For me the destiny of this collection is extraordinary and very personal because the collection consists of things - which I am - some of which are really in close connection to my earliest childhood. The first findings date back to approx. half of the fifties when I obviously did not have any idea of such a collection at all, but for instance our school cabinet here in Jicin had always fascinated me. Another big experience for me was my first visit to the National Museum collections in Prague. I was, as you can see, totally shocked with all of this. And all my childhood I was surrounded by classification keys in plants, animals and minerals - everything was somehow interconnected then and the system of various boxes and cases was being created. There were various things, from pebbles, beetles or plants to I dont know what else.
With the collection expanding, the possibilities of comparison also increased, and the endless coloured variety of the world which surrounds us was seen more and more increasingly.
Just like when you display various colour shades together for comparison: When you compare different languages that describe the shades, and as you think of roots connecting them, amazing richness is open for man. The richness of the sphere that starts to be discernible when man touches the world and tries to give it a word and understand it.
Can you see how dusty it is? How marvellous it is - from the brown thing which is mouldered - completely a sulphuric hue? So, we will see.
An old item number - an olivine rubble, the yellow is even fused with the relationship there. Now then, this is some pulverised soil from somewhere around the Tabor hill, a hill near the town of Jicin. Such brownish rosy tint - it must have been found somewhere in the Podkrkonosi submountain area, somewhere just off Cerny dul (the Black Valley) - some coarser and softer bits in there. I have sieved some of the specimens later and made into two separate parts - it is more like grit in one dish and a soft colour dust in the other; and it is interesting that two entirely different, considerably different hues are created as a result of only the simple division of one place.
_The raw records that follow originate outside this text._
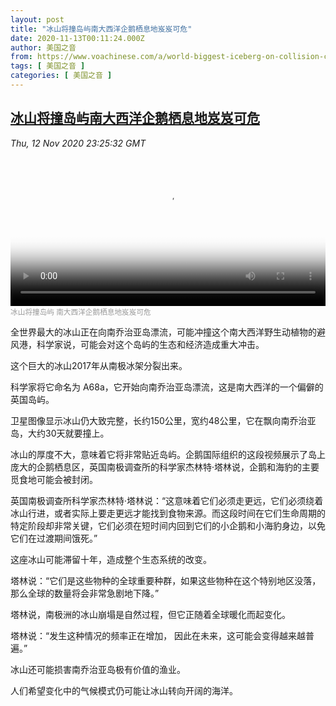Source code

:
```yaml
---
layout: post
title: "冰山将撞岛屿南大西洋企鹅栖息地岌岌可危"
date: 2020-11-13T00:11:24.000Z
author: 美国之音
from: https://www.voachinese.com/a/world-biggest-iceberg-on-collision-course-with-wildlife-haven-20201112/5658752.html
tags: [ 美国之音 ]
categories: [ 美国之音 ]
---
```

<!--1605226284000-->
[冰山将撞岛屿南大西洋企鹅栖息地岌岌可危](https://www.voachinese.com/a/world-biggest-iceberg-on-collision-course-with-wildlife-haven-20201112/5658752.html)
------

<div>
<div><i>Thu, 12 Nov 2020 23:25:32 GMT</i></div><video poster="https://images.weserv.nl?url=gdb.voanews.com/847c664f-fb63-4e40-8994-05ec8daa51c6_tv_r1_s_w900.jpg" src="https://av.voanews.com/Videoroot/Pangeavideo/2020/11/8/84/847c664f-fb63-4e40-8994-05ec8daa51c6_240p.mp4" style="width:100%" controls></video><div><small style="color: #999;">冰山将撞岛屿  南大西洋企鹅栖息地岌岌可危</small></div><p>全世界最大的冰山正在向南乔治亚岛漂流，可能冲撞这个南大西洋野生动植物的避风港，科学家说，可能会对这个岛屿的生态和经济造成重大冲击。</p><p>这个巨大的冰山2017年从南极冰架分裂出来。</p><p>科学家将它命名为 A68a，它开始向南乔治亚岛漂流，这是南大西洋的一个偏僻的英国岛屿。</p><p>卫星图像显示冰山仍大致完整，长约150公里，宽约48公里，它在飘向南乔治亚岛，大约30天就要撞上。</p><p>冰山的厚度不大，意味着它将非常贴近岛屿。企鹅国际组织的这段视频展示了岛上庞大的企鹅栖息区，英国南极调查所的科学家杰林特·塔林说，企鹅和海豹的主要觅食地可能会被封闭。</p><p>英国南极调查所科学家杰林特·塔林说：“这意味着它们必须走更远，它们必须绕着冰山行进，或者实际上要走更远才能找到食物来源。而这段时间在它们生命周期的特定阶段却非常关键，它们必须在短时间内回到它们的小企鹅和小海豹身边，以免它们在过渡期间饿死。”</p><p>这座冰山可能滞留十年，造成整个生态系统的改变。</p><p>塔林说：“它们是这些物种的全球重要种群，如果这些物种在这个特别地区没落，那么全球的数量将会非常急剧地下降。”</p><p>塔林说，南极洲的冰山崩塌是自然过程，但它正随着全球暖化而起变化。</p><p>塔林说：“发生这种情况的频率正在增加， 因此在未来，这可能会变得越来越普遍。”</p><p>冰山还可能损害南乔治亚岛极有价值的渔业。</p><p>人们希望变化中的气候模式仍可能让冰山转向开阔的海洋。</p>
</div>

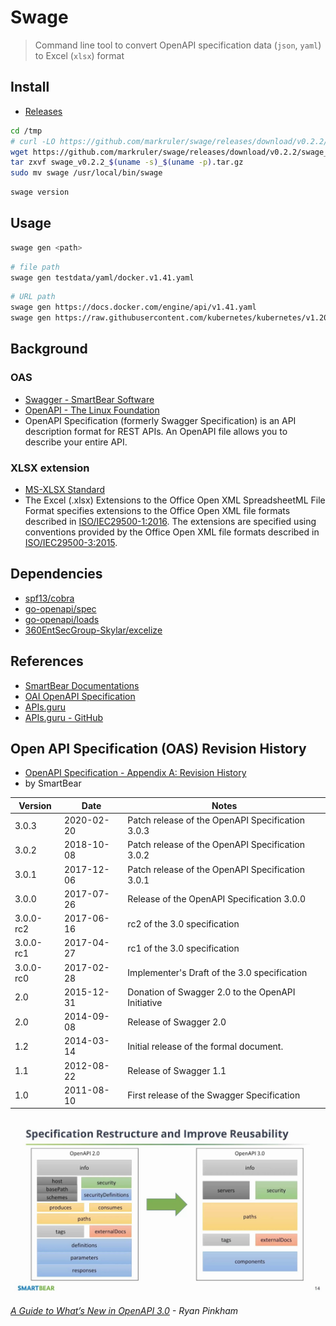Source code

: # Swage

> Command line tool to convert OpenAPI specification data (`json`, `yaml`) to Excel (`xlsx`) format

## Install

- [Releases](https://github.com/markruler/swage/releases)

```bash
cd /tmp
# curl -LO https://github.com/markruler/swage/releases/download/v0.2.2/swage_v0.2.2_$(uname -s)_$(uname -p).tar.gz
wget https://github.com/markruler/swage/releases/download/v0.2.2/swage_v0.2.2_$(uname -s)_$(uname -p).tar.gz
tar zxvf swage_v0.2.2_$(uname -s)_$(uname -p).tar.gz
sudo mv swage /usr/local/bin/swage
```

```bash
swage version
```

## Usage

```bash
swage gen <path>
```

```bash
# file path
swage gen testdata/yaml/docker.v1.41.yaml
```

```bash
# URL path
swage gen https://docs.docker.com/engine/api/v1.41.yaml
swage gen https://raw.githubusercontent.com/kubernetes/kubernetes/v1.20.5/api/openapi-spec/swagger.json
```

## Background

### OAS

- [Swagger - SmartBear Software](https://swagger.io/docs/specification/about)
- [OpenAPI - The Linux Foundation](https://www.openapis.org/about)
- OpenAPI Specification (formerly Swagger Specification) is an API description format for REST APIs. An OpenAPI file allows you to describe your entire API.

### XLSX extension

- [MS-XLSX Standard](https://docs.microsoft.com/en-us/openspecs/office_standards/ms-xlsx/)
- The Excel (.xlsx) Extensions to the Office Open XML SpreadsheetML File Format specifies extensions
  to the Office Open XML file formats described in [ISO/IEC29500-1:2016](https://www.iso.org/standard/71691.html).
  The extensions are specified using conventions provided by the Office Open XML file formats
  described in [ISO/IEC29500-3:2015](https://www.iso.org/standard/65533.html).

## Dependencies

- [spf13/cobra](https://github.com/spf13/cobra)
- [go-openapi/spec](https://github.com/go-openapi/spec)
- [go-openapi/loads](https://github.com/go-openapi/loads)
- [360EntSecGroup-Skylar/excelize](https://github.com/360EntSecGroup-Skylar/excelize)

## References

- [SmartBear Documentations](https://swagger.io/docs/specification)
- [OAI OpenAPI Specification](https://github.com/OAI/OpenAPI-Specification)
- [APIs.guru](https://apis.guru/browse-apis/)
- [APIs.guru - GitHub](https://github.com/APIs-guru/openapi-directory)

## Open API Specification (OAS) Revision History

- [OpenAPI Specification - Appendix A: Revision History](https://swagger.io/specification/#appendix-a-revision-history)
- by SmartBear

| Version   | Date       | Notes                                             |
| --------- | ---------- | ------------------------------------------------- |
| 3.0.3     | 2020-02-20 | Patch release of the OpenAPI Specification 3.0.3  |
| 3.0.2     | 2018-10-08 | Patch release of the OpenAPI Specification 3.0.2  |
| 3.0.1     | 2017-12-06 | Patch release of the OpenAPI Specification 3.0.1  |
| 3.0.0     | 2017-07-26 | Release of the OpenAPI Specification 3.0.0        |
| 3.0.0-rc2 | 2017-06-16 | rc2 of the 3.0 specification                      |
| 3.0.0-rc1 | 2017-04-27 | rc1 of the 3.0 specification                      |
| 3.0.0-rc0 | 2017-02-28 | Implementer's Draft of the 3.0 specification      |
| 2.0       | 2015-12-31 | Donation of Swagger 2.0 to the OpenAPI Initiative |
| 2.0       | 2014-09-08 | Release of Swagger 2.0                            |
| 1.2       | 2014-03-14 | Initial release of the formal document.           |
| 1.1       | 2012-08-22 | Release of Swagger 1.1                            |
| 1.0       | 2011-08-10 | First release of the Swagger Specification        |

![OAS Version](docs/images/oas-version.jpg)

_[A Guide to What’s New in OpenAPI 3.0](https://swagger.io/blog/news/whats-new-in-openapi-3-0/) - Ryan Pinkham_
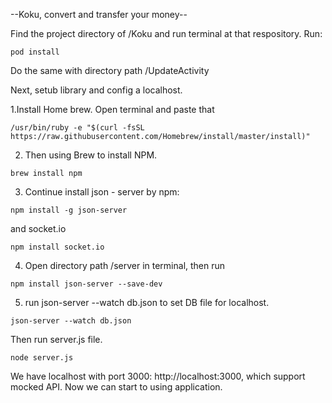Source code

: --Koku, convert and transfer your money--


Find the project directory of /Koku and run terminal at that respository. Run:
```
pod install

```

Do the same with directory path /UpdateActivity

Next, setub library and config a localhost.

1.Install Home brew. Open terminal and paste that
```
/usr/bin/ruby -e "$(curl -fsSL https://raw.githubusercontent.com/Homebrew/install/master/install)"

```

2. Then using Brew to install NPM. 

```
brew install npm

```

3. Continue install json - server by npm:
```
npm install -g json-server

```

and socket.io 
```
npm install socket.io

```

4. Open directory path /server in terminal, then run 
```
npm install json-server --save-dev

```

5. run json-server --watch db.json to set DB file for localhost.
```
json-server --watch db.json

```


Then run server.js file.
```
node server.js

```

We have localhost with port 3000: http://localhost:3000, which support mocked API. Now we can start to using application.
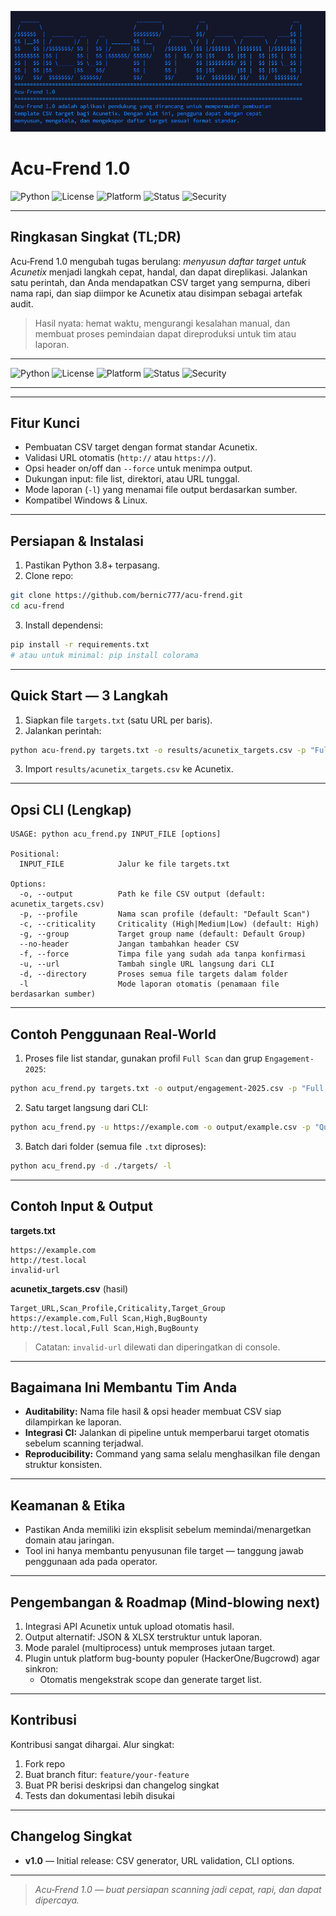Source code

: ![Banner](img/Acu-Friend.png)

# Acu‑Frend 1.0

![Python](https://img.shields.io/badge/Python-3.8%2B-blue.svg) ![License](https://img.shields.io/badge/License-MIT-green.svg) ![Platform](https://img.shields.io/badge/Platform-Linux%20%7C%20Windows-lightgrey.svg) ![Status](https://img.shields.io/badge/Build-Ready-brightgreen.svg) ![Security](https://img.shields.io/badge/Focus-Bug%20Hunting-critical.svg)

---

## Ringkasan Singkat (TL;DR)
Acu‑Frend 1.0 mengubah tugas berulang: *menyusun daftar target untuk Acunetix* menjadi langkah cepat, handal, dan dapat direplikasi. Jalankan satu perintah, dan Anda mendapatkan CSV target yang sempurna, diberi nama rapi, dan siap diimpor ke Acunetix atau disimpan sebagai artefak audit.

> Hasil nyata: hemat waktu, mengurangi kesalahan manual, dan membuat proses pemindaian dapat direproduksi untuk tim atau laporan.

---


![Python](https://img.shields.io/badge/Python-3.8%2B-blue.svg)
![License](https://img.shields.io/badge/License-MIT-green.svg)
![Platform](https://img.shields.io/badge/Platform-Linux%20%7C%20Windows-lightgrey.svg)
![Status](https://img.shields.io/badge/Build-Ready-brightgreen.svg)
![Security](https://img.shields.io/badge/Focus-Bug%20Hunting-critical.svg)


---
---

## Fitur Kunci
- Pembuatan CSV target dengan format standar Acunetix.
- Validasi URL otomatis (`http://` atau `https://`).
- Opsi header on/off dan `--force` untuk menimpa output.
- Dukungan input: file list, direktori, atau URL tunggal.
- Mode laporan (`-l`) yang menamai file output berdasarkan sumber.
- Kompatibel Windows & Linux.

---

## Persiapan & Instalasi
1. Pastikan Python 3.8+ terpasang.
2. Clone repo:

```bash
git clone https://github.com/bernic777/acu-frend.git
cd acu-frend
```

3. Install dependensi:

```bash
pip install -r requirements.txt
# atau untuk minimal: pip install colorama
```

---

## Quick Start — 3 Langkah
1. Siapkan file `targets.txt` (satu URL per baris).
2. Jalankan perintah:

```bash
python acu-frend.py targets.txt -o results/acunetix_targets.csv -p "Full Scan" -c High -g BugBounty
```

3. Import `results/acunetix_targets.csv` ke Acunetix.

---

## Opsi CLI (Lengkap)
```
USAGE: python acu_frend.py INPUT_FILE [options]

Positional:
  INPUT_FILE            Jalur ke file targets.txt

Options:
  -o, --output          Path ke file CSV output (default: acunetix_targets.csv)
  -p, --profile         Nama scan profile (default: "Default Scan")
  -c, --criticality     Criticality (High|Medium|Low) (default: High)
  -g, --group           Target group name (default: Default Group)
  --no-header           Jangan tambahkan header CSV
  -f, --force           Timpa file yang sudah ada tanpa konfirmasi
  -u, --url             Tambah single URL langsung dari CLI
  -d, --directory       Proses semua file targets dalam folder
  -l                    Mode laporan otomatis (penamaan file berdasarkan sumber)
```

---

## Contoh Penggunaan Real-World
1. Proses file list standar, gunakan profil `Full Scan` dan grup `Engagement-2025`:

```bash
python acu_frend.py targets.txt -o output/engagement-2025.csv -p "Full Scan" -c High -g "Engagement-2025"
```

2. Satu target langsung dari CLI:

```bash
python acu_frend.py -u https://example.com -o output/example.csv -p "Quick Scan" -c Medium
```

3. Batch dari folder (semua file `.txt` diproses):

```bash
python acu_frend.py -d ./targets/ -l
```

---

## Contoh Input & Output
**targets.txt**
```
https://example.com
http://test.local
invalid-url
```

**acunetix_targets.csv** (hasil)
```
Target_URL,Scan_Profile,Criticality,Target_Group
https://example.com,Full Scan,High,BugBounty
http://test.local,Full Scan,High,BugBounty
```
> Catatan: `invalid-url` dilewati dan diperingatkan di console.

---

## Bagaimana Ini Membantu Tim Anda
- **Auditability:** Nama file hasil & opsi header membuat CSV siap dilampirkan ke laporan.  
- **Integrasi CI:** Jalankan di pipeline untuk memperbarui target otomatis sebelum scanning terjadwal.  
- **Reproducibility:** Command yang sama selalu menghasilkan file dengan struktur konsisten.

---

## Keamanan & Etika
- Pastikan Anda memiliki izin eksplisit sebelum memindai/menargetkan domain atau jaringan.
- Tool ini hanya membantu penyusunan file target — tanggung jawab penggunaan ada pada operator.

---

## Pengembangan & Roadmap (Mind‑blowing next)
1. Integrasi API Acunetix untuk upload otomatis hasil.  
2. Output alternatif: JSON & XLSX terstruktur untuk laporan.  
3. Mode paralel (multiprocess) untuk memproses jutaan target.  
4. Plugin untuk platform bug-bounty populer (HackerOne/Bugcrowd) agar sinkron:
   - Otomatis mengekstrak scope dan generate target list.  

---

## Kontribusi
Kontribusi sangat dihargai. Alur singkat:
1. Fork repo  
2. Buat branch fitur: `feature/your-feature`  
3. Buat PR berisi deskripsi dan changelog singkat  
4. Tests dan dokumentasi lebih disukai

---

## Changelog Singkat
- **v1.0** — Initial release: CSV generator, URL validation, CLI options.

---

> _Acu‑Frend 1.0 — buat persiapan scanning jadi cepat, rapi, dan dapat dipercaya._
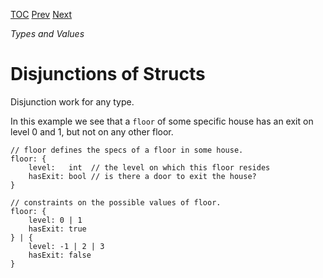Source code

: [TOC](Readme.md) [Prev](defaults.md) [Next](numbers.md)

_Types and Values_

# Disjunctions of Structs

Disjunction work for any type.

In this example we see that a `floor` of some specific house
has an exit on level 0 and 1, but not on any other floor.

<!-- CUE editor -->
```
// floor defines the specs of a floor in some house.
floor: {
    level:   int  // the level on which this floor resides
    hasExit: bool // is there a door to exit the house?
}

// constraints on the possible values of floor.
floor: {
    level: 0 | 1
    hasExit: true
} | {
    level: -1 | 2 | 3
    hasExit: false
}
```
Specimens of plant origin are of entirely different character, as you know. Well, here are the marigold petals; and once again these can be crushed and dust can be made of them. And the dust, the yellowish hue, is again totally different from the hue of the original specimen. The great richness lies in the alchemy of procession, further procession of the place. And this also is included in the collection, or an assorted set.
Such is my daybook, but at the some time it is something which goes beyond the common form of a daybook. The strange fact is that a classical daybook is really a book. The colour collection as is here, when unfolded, makes a sort of a field of places. The pages are next to each other and their relationships can be infinitely variegated. And I am also very much interested in such possibility. How different times and different places merge - could be in one place, when I decide to present my collection.